§ PROBLEM:
Below are some records. Reproduce them exactly from their first line through the line with "Apa ... yang", inclusive.

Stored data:
========================================================================

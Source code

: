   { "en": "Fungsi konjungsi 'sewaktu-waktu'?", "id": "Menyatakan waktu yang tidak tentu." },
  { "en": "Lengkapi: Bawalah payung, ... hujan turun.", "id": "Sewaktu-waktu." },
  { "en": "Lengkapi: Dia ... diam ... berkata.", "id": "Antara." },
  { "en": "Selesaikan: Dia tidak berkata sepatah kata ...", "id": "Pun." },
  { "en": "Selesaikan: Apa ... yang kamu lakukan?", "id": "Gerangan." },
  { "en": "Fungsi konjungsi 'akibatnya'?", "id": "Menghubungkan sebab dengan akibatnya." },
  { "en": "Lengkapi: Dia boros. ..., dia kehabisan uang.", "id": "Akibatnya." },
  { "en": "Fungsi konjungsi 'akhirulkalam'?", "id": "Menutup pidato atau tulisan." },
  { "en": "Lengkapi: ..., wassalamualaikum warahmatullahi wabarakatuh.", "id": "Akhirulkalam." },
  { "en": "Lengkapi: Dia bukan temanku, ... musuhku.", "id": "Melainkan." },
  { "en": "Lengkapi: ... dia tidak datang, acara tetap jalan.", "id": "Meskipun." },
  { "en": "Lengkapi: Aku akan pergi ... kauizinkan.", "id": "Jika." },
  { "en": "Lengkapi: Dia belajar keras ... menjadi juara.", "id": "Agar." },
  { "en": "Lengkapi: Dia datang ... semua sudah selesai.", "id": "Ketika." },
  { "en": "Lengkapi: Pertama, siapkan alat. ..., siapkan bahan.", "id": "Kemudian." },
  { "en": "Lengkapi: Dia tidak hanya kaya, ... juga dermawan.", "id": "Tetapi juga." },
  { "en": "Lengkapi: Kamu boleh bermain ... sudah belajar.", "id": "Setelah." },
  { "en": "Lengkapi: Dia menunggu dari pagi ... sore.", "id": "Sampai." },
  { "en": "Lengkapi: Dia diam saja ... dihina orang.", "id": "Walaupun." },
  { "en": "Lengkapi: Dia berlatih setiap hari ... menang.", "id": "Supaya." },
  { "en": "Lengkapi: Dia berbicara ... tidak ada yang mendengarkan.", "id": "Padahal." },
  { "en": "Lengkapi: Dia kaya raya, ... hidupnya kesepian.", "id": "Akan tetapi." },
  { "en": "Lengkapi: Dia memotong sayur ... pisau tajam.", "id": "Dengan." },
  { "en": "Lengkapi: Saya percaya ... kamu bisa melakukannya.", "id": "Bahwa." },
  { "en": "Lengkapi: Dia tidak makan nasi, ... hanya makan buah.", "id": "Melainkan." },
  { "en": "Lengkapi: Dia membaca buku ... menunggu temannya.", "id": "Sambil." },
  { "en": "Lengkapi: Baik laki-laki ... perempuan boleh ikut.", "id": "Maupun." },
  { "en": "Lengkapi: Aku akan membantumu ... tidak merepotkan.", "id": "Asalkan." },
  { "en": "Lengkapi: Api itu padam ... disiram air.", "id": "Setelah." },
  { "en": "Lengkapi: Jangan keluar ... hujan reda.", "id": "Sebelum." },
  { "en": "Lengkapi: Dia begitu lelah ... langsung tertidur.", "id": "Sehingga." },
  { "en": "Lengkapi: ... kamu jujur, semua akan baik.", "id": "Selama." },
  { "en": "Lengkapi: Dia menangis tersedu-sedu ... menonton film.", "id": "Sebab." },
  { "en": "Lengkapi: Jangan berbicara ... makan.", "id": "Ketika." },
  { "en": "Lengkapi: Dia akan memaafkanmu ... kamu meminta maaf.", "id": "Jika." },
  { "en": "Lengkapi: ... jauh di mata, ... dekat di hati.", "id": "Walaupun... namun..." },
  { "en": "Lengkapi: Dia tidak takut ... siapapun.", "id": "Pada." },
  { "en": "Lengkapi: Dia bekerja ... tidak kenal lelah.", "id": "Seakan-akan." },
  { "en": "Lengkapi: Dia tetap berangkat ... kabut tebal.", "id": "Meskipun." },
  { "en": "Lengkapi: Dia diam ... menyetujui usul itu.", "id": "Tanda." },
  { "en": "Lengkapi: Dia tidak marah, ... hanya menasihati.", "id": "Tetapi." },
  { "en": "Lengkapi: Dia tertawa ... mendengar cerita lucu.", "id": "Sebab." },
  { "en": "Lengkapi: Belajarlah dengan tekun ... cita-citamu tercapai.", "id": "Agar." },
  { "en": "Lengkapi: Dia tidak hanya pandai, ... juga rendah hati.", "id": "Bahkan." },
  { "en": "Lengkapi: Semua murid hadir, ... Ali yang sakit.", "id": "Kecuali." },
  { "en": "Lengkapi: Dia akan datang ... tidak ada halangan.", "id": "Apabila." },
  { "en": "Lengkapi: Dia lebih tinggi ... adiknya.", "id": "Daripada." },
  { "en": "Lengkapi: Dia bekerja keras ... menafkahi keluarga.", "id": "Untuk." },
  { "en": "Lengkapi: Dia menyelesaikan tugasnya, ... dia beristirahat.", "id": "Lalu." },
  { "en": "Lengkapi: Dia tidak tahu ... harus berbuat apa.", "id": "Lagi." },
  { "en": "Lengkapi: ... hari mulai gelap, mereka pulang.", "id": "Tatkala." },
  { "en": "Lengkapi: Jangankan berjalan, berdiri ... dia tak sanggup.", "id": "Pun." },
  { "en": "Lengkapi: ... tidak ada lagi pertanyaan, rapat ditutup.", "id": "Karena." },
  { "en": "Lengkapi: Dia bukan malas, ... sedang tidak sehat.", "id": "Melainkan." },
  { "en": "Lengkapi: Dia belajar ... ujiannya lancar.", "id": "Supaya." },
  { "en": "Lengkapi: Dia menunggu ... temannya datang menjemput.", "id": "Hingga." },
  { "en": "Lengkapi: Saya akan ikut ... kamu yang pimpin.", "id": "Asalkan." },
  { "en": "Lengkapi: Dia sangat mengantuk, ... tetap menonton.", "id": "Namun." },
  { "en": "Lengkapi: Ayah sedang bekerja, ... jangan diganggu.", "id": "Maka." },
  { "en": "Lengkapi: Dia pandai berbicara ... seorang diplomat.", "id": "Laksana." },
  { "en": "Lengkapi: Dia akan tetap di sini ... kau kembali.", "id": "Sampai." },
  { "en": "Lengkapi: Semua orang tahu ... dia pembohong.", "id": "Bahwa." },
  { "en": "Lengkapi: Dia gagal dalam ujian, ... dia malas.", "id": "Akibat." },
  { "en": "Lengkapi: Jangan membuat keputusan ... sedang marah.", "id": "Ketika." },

========================================================================

§ EXERCISE SOLUTION:
Source code

:   { "en": "Fungsi konjungsi 'sewaktu-waktu'?", "id": "Menyatakan waktu yang tidak tentu." },
  { "en": "Lengkapi: Bawalah payung, ... hujan turun.", "id": "Sewaktu-waktu." },
  { "en": "Lengkapi: Dia ... diam ... berkata.", "id": "Antara." },
  { "en": "Selesaikan: Dia tidak berkata sepatah kata ...", "id": "Pun." },
  { "en": "Selesaikan: Apa ... yang kamu lakukan?", "id": "Gerangan." },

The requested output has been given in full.